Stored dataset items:
┌──
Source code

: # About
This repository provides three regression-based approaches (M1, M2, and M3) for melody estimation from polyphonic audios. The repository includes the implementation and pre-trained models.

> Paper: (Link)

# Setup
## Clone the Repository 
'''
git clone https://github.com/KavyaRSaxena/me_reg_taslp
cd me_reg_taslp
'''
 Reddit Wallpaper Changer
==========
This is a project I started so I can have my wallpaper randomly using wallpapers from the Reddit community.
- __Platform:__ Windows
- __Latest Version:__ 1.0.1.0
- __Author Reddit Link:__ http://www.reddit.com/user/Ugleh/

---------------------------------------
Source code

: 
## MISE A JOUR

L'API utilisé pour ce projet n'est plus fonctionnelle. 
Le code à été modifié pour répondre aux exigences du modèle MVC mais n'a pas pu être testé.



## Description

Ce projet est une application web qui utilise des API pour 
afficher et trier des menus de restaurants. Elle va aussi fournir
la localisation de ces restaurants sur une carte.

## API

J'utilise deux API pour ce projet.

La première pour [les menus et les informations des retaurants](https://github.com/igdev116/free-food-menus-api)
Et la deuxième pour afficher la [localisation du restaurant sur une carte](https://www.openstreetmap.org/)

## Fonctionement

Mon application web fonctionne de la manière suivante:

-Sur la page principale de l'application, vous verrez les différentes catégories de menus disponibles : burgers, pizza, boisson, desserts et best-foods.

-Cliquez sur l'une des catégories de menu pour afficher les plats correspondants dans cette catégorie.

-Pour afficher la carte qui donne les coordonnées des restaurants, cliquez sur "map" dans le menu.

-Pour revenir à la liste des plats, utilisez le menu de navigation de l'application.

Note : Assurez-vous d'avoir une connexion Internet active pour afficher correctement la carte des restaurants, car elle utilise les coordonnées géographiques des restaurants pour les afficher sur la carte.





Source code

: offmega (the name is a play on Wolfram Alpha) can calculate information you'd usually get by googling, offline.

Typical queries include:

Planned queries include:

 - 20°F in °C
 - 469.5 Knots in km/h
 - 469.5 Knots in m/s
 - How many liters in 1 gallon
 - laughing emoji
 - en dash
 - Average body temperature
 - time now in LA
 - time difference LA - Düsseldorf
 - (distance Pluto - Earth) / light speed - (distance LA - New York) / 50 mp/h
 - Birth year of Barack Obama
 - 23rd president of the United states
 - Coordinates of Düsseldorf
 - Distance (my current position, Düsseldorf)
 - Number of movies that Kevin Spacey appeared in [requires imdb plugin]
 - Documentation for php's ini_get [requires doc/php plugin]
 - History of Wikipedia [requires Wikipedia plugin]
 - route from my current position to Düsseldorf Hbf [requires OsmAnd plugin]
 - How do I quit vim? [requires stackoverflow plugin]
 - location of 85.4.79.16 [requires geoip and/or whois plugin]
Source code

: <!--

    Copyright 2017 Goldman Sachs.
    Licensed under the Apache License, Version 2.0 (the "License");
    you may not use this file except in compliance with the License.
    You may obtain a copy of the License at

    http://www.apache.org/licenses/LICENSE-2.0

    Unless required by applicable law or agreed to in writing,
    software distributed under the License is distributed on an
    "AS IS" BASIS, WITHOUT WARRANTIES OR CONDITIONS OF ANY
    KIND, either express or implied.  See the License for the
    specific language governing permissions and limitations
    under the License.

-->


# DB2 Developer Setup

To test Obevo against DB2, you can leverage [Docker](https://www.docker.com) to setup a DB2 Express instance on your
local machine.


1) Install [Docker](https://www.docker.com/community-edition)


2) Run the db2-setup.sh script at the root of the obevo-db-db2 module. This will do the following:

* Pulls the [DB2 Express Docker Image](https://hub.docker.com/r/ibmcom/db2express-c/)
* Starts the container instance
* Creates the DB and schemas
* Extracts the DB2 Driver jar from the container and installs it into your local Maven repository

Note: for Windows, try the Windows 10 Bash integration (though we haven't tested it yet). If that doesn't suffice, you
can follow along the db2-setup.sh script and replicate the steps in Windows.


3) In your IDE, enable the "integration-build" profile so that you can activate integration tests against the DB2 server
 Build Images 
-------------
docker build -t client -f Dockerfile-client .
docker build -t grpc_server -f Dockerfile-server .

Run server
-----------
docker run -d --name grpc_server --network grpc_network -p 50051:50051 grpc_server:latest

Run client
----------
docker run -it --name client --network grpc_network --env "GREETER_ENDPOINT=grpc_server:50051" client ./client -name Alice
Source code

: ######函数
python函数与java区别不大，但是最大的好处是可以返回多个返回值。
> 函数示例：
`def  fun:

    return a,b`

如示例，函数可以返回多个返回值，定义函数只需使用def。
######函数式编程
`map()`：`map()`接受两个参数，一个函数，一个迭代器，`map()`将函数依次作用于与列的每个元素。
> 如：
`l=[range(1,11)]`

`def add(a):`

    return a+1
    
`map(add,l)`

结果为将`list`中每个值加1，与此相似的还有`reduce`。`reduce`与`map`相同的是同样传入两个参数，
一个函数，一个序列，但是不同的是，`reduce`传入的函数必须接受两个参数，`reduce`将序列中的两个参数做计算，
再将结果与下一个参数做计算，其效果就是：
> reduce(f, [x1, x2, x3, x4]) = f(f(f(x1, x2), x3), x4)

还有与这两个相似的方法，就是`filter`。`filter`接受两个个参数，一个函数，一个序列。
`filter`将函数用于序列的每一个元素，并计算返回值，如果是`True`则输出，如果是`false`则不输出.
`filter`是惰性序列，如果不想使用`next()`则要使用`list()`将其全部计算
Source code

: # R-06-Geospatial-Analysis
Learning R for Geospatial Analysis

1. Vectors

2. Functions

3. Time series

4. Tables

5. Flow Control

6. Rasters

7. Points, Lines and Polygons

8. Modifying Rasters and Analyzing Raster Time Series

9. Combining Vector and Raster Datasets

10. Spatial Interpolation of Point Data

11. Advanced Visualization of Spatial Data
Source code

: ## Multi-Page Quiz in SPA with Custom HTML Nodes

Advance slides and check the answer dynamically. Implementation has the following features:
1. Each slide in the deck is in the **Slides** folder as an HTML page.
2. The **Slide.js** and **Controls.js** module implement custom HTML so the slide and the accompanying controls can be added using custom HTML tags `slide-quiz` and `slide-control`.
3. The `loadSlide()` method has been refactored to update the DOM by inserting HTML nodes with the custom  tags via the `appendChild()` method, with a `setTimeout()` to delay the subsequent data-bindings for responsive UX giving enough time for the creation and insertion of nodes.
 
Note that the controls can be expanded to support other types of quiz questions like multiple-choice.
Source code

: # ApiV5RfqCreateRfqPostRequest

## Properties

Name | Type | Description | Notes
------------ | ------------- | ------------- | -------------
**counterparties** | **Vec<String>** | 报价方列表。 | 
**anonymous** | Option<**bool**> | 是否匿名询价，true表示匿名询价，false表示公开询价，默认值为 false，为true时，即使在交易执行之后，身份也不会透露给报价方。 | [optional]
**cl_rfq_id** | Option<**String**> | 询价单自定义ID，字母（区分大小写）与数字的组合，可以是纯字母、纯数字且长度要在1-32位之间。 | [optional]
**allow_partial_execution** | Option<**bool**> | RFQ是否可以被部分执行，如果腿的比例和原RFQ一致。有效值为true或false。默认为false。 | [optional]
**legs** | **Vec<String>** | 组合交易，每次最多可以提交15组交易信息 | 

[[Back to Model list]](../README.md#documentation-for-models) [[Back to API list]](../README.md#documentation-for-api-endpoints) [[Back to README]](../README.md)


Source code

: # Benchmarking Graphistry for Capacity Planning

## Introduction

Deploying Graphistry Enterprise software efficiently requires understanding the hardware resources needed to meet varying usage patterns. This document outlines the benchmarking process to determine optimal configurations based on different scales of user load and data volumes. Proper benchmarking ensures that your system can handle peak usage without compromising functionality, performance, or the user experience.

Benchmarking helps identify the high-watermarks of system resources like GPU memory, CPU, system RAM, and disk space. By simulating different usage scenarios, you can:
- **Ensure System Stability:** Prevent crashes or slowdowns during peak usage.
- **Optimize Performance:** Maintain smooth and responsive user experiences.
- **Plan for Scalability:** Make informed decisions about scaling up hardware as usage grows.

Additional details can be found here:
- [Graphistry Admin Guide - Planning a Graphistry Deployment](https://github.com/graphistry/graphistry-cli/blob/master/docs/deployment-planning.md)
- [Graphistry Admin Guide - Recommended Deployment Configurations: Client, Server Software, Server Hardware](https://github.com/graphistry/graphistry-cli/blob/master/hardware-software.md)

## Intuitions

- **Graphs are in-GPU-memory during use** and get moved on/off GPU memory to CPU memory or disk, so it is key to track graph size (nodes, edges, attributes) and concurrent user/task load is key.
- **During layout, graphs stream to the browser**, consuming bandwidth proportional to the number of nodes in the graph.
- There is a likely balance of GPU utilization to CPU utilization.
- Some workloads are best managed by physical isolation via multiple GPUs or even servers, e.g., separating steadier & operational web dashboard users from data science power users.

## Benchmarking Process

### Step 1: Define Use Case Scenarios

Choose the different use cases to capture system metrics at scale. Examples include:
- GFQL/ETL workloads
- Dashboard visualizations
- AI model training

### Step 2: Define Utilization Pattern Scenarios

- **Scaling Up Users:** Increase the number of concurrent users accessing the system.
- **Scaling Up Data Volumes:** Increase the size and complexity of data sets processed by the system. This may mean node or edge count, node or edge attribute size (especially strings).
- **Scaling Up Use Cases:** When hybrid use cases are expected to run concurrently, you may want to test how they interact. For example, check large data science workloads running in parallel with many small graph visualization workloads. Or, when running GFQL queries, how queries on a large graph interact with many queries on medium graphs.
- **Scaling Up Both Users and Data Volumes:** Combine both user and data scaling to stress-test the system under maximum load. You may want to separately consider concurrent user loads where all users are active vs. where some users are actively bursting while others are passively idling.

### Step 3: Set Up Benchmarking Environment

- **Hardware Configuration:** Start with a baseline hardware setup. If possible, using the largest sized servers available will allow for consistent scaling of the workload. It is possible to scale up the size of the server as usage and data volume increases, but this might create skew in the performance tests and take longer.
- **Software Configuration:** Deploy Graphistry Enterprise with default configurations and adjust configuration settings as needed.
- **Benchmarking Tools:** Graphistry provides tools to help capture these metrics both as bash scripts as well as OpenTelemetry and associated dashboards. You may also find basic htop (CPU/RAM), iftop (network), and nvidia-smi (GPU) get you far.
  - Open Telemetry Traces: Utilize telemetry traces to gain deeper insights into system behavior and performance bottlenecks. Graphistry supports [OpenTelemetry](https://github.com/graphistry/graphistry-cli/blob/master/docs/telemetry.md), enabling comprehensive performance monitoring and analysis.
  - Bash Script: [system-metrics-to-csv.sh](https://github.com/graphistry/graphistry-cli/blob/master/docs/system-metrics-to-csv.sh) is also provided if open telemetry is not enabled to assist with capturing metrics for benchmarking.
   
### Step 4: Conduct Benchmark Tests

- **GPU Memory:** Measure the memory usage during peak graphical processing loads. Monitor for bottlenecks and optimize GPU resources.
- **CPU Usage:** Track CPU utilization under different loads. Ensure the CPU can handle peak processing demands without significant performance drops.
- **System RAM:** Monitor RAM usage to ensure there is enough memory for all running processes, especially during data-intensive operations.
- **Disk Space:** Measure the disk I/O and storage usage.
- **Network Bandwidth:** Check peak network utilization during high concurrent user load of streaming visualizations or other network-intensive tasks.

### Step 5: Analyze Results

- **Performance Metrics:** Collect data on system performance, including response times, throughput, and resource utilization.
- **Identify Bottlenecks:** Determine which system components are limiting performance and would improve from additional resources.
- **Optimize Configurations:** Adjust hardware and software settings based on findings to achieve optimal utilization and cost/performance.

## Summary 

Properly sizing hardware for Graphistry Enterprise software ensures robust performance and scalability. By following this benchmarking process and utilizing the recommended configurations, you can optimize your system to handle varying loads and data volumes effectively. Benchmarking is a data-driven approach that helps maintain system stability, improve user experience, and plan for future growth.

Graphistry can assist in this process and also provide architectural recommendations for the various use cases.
└──
• **WHAT IS REQUIRED**: From the records above, reproduce exactly the lines from the one with "- How do I quit" to the one with "You may obtain a copy of the License at", both included, and no others.

• **ANSWER SPACE**:
 - How do I quit vim? [requires stackoverflow plugin]
 - location of 85.4.79.16 [requires geoip and/or whois plugin]
Source code

: <!--

    Copyright 2017 Goldman Sachs.
    Licensed under the Apache License, Version 2.0 (the "License");
    you may not use this file except in compliance with the License.
    You may obtain a copy of the License at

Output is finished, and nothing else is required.